According to the ISG report last week: “The UN (oil-for-food) voucher programme provided Saddam with a useful method of rewarding countries, organisations and individuals willing to co-operate with Iraq to subvert UN sanctions.”
The three biggest recipients of vouchers were Russia, France and China, which received 30%, 15% and 10% of the total respectively. Among the individuals named are the French businessman Patrick Maugein, whom the report says is considered “a conduit to President Chirac”, and Charles Pasqua, the former French interior minister.
Russian’s said to have participated in the scheme included Alexander Voloshin, the president’s chief of staff at the time, and a former fuel and energy minister. The president of Indonesia and political parties in India, Asia and Africa also feature. All those named deny involvement.
On the flip side of the deal, Saddam made money for himself and his regime by choosing the companies that provided the humanitarian aid in return for the oil. Here the trick was for Iraq to pay over the odds for sub-standard produce on the understanding with the supplier that he would receive a kickback of about 10% of the surplus cash.

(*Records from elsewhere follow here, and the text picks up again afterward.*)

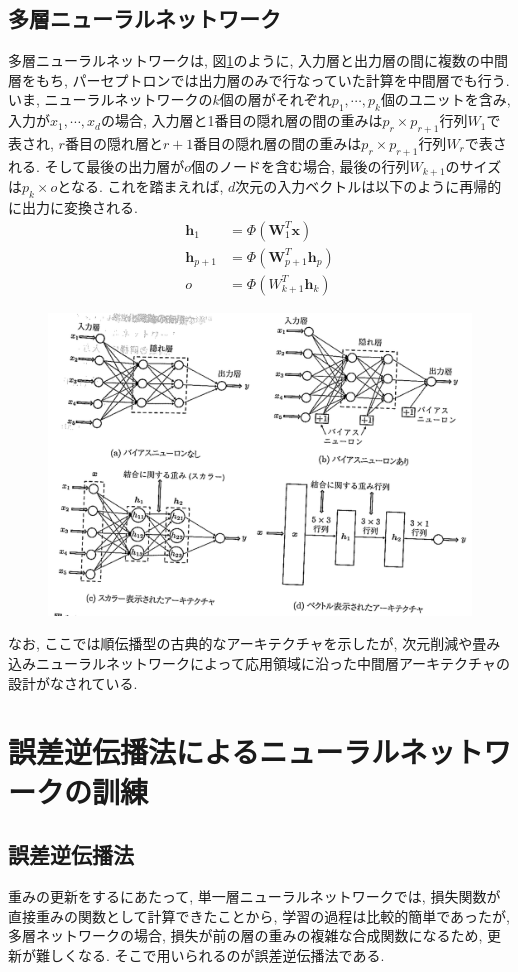 \documentclass[dvipdfmx,report,11pt]{jsbook}
\begin{document}
\subsection{多層ニューラルネットワーク}
多層ニューラルネットワークは, 図\ref{fig11}のように, 入力層と出力層の間に複数の中間層をもち, パーセプトロンでは出力層のみで行なっていた計算を中間層でも行う. いま, ニューラルネットワークの$k$個の層がそれぞれ$p_1, \cdots, p_k$個のユニットを含み, 入力が$x_1, \cdots, x_d$の場合, 入力層と1番目の隠れ層の間の重みは$p_r\times p_{r+1}$行列$W_1$で表され, $r$番目の隠れ層と$r+1$番目の隠れ層の間の重みは$p_r\times p_{r+1}$行列$W_r$で表される. そして最後の出力層が$o$個のノードを含む場合, 最後の行列$W_{k+1}$のサイズは$p_k\times o$となる. これを踏まえれば, $d$次元の入力ベクトルは以下のように再帰的に出力に変換される.
\begin{align*}
  \bm{h}_1&=\Phi(\bm{W}_1^T\bm{x})\\
  \bm{h}_{p+1}&=\Phi(\bm{W}_{p+1}^T\bm{h}_p)\\
  o&=\Phi(W_{k+1}^T\bm{h}_k)
\end{align*}

\begin{figure}[H]
  \centering
    \includegraphics[width=0.6\linewidth]{figure/fig11.png}
    \caption{}
    \label{fig11}
\end{figure}
なお, ここでは順伝播型の古典的なアーキテクチャを示したが, 次元削減や畳み込みニューラルネットワークによって応用領域に沿った中間層アーキテクチャの設計がなされている.

\section{誤差逆伝播法によるニューラルネットワークの訓練}
\subsection{誤差逆伝播法}
重みの更新をするにあたって, 単一層ニューラルネットワークでは, 損失関数が直接重みの関数として計算できたことから, 学習の過程は比較的簡単であったが, 多層ネットワークの場合, 損失が前の層の重みの複雑な合成関数になるため, 更新が難しくなる. そこで用いられるのが誤差逆伝播法である.
\end{document}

The whole episode casts a dark shadow over the UN which was supposed to police the scheme.
But did the scheme work, as the Americans claim, allowing Saddam to alter world opinion with the aim of getting sanctions lifted altogether? Certainly France, Russia and China continually resisted American and British attempts to tighten up the sanctions scheme. These countries were also the most reticent when it came to going to war.
On the other hand, the same three countries had always, for a long time, been more sympathetic to Iraq than America and Britain. In France last week, politicians and media commentators seemed perplexed that America should now accuse them of having been sold a pup.
In the prime minister’s office, one official said “It’s politics at its worst. They’re using this to get back at France for going against them in the war. It’s pitiful. To make the verdict that there were no weapons of mass destruction more palatable, it has to be accompanied by an assault on the French.”